*** Extracted entries Section Begins ***

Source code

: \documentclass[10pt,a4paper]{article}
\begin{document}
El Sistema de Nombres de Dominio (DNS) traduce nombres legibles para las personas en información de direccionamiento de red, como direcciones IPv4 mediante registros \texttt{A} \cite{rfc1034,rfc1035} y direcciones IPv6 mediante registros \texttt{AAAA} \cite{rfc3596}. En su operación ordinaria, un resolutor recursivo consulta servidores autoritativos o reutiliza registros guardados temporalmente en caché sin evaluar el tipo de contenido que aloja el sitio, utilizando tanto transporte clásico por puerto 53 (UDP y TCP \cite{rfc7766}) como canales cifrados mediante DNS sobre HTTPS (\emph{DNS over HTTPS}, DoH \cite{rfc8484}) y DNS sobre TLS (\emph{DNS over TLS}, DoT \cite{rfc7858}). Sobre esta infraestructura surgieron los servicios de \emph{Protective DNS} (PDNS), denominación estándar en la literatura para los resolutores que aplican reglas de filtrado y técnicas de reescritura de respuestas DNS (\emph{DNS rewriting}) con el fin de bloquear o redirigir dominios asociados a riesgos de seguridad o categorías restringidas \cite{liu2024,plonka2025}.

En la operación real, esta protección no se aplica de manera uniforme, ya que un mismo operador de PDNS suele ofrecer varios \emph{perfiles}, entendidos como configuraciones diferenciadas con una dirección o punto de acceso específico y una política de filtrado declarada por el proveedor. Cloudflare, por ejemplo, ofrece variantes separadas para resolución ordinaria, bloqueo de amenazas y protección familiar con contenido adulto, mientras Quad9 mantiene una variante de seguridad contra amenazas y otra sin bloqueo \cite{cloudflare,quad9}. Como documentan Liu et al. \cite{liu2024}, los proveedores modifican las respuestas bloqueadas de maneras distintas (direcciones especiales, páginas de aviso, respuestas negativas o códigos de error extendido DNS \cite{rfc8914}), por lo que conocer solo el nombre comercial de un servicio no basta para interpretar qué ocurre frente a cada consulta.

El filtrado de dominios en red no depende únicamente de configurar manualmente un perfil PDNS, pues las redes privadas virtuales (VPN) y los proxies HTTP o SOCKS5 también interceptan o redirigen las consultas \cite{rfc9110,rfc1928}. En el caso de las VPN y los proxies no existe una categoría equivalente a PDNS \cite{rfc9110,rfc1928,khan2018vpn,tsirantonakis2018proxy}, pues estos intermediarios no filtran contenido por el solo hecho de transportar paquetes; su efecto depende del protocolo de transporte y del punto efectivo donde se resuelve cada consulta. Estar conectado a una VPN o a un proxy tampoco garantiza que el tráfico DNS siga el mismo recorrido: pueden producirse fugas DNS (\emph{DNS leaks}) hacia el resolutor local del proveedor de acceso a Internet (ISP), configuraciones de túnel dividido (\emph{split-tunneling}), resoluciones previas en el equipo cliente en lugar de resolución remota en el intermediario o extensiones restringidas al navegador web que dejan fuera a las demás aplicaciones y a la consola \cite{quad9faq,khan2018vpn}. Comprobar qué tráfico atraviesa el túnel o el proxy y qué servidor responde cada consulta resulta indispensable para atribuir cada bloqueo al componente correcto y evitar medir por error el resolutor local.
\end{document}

*** Extracted entries Section Ends ***

*Problem requirements*
Each record above is to be printed again exactly as written.

*Solved exercise*
Source code

: \documentclass[10pt,a4paper]{article}
\begin{document}
El Sistema de Nombres de Dominio (DNS) traduce nombres legibles para las personas en información de direccionamiento de red, como direcciones IPv4 mediante registros \texttt{A} \cite{rfc1034,rfc1035} y direcciones IPv6 mediante registros \texttt{AAAA} \cite{rfc3596}. En su operación ordinaria, un resolutor recursivo consulta servidores autoritativos o reutiliza registros guardados temporalmente en caché sin evaluar el tipo de contenido que aloja el sitio, utilizando tanto transporte clásico por puerto 53 (UDP y TCP \cite{rfc7766}) como canales cifrados mediante DNS sobre HTTPS (\emph{DNS over HTTPS}, DoH \cite{rfc8484}) y DNS sobre TLS (\emph{DNS over TLS}, DoT \cite{rfc7858}). Sobre esta infraestructura surgieron los servicios de \emph{Protective DNS} (PDNS), denominación estándar en la literatura para los resolutores que aplican reglas de filtrado y técnicas de reescritura de respuestas DNS (\emph{DNS rewriting}) con el fin de bloquear o redirigir dominios asociados a riesgos de seguridad o categorías restringidas \cite{liu2024,plonka2025}.

En la operación real, esta protección no se aplica de manera uniforme, ya que un mismo operador de PDNS suele ofrecer varios \emph{perfiles}, entendidos como configuraciones diferenciadas con una dirección o punto de acceso específico y una política de filtrado declarada por el proveedor. Cloudflare, por ejemplo, ofrece variantes separadas para resolución ordinaria, bloqueo de amenazas y protección familiar con contenido adulto, mientras Quad9 mantiene una variante de seguridad contra amenazas y otra sin bloqueo \cite{cloudflare,quad9}. Como documentan Liu et al. \cite{liu2024}, los proveedores modifican las respuestas bloqueadas de maneras distintas (direcciones especiales, páginas de aviso, respuestas negativas o códigos de error extendido DNS \cite{rfc8914}), por lo que conocer solo el nombre comercial de un servicio no basta para interpretar qué ocurre frente a cada consulta.

El filtrado de dominios en red no depende únicamente de configurar manualmente un perfil PDNS, pues las redes privadas virtuales (VPN) y los proxies HTTP o SOCKS5 también interceptan o redirigen las consultas \cite{rfc9110,rfc1928}. En el caso de las VPN y los proxies no existe una categoría equivalente a PDNS \cite{rfc9110,rfc1928,khan2018vpn,tsirantonakis2018proxy}, pues estos intermediarios no filtran contenido por el solo hecho de transportar paquetes; su efecto depende del protocolo de transporte y del punto efectivo donde se resuelve cada consulta. Estar conectado a una VPN o a un proxy tampoco garantiza que el tráfico DNS siga el mismo recorrido: pueden producirse fugas DNS (\emph{DNS leaks}) hacia el resolutor local del proveedor de acceso a Internet (ISP), configuraciones de túnel dividido (\emph{split-tunneling}), resoluciones previas en el equipo cliente en lugar de resolución remota en el intermediario o extensiones restringidas al navegador web que dejan fuera a las demás aplicaciones y a la consola \cite{quad9faq,khan2018vpn}. Comprobar qué tráfico atraviesa el túnel o el proxy y qué servidor responde cada consulta resulta indispensable para atribuir cada bloqueo al componente correcto y evitar medir por error el resolutor local.
\end{document}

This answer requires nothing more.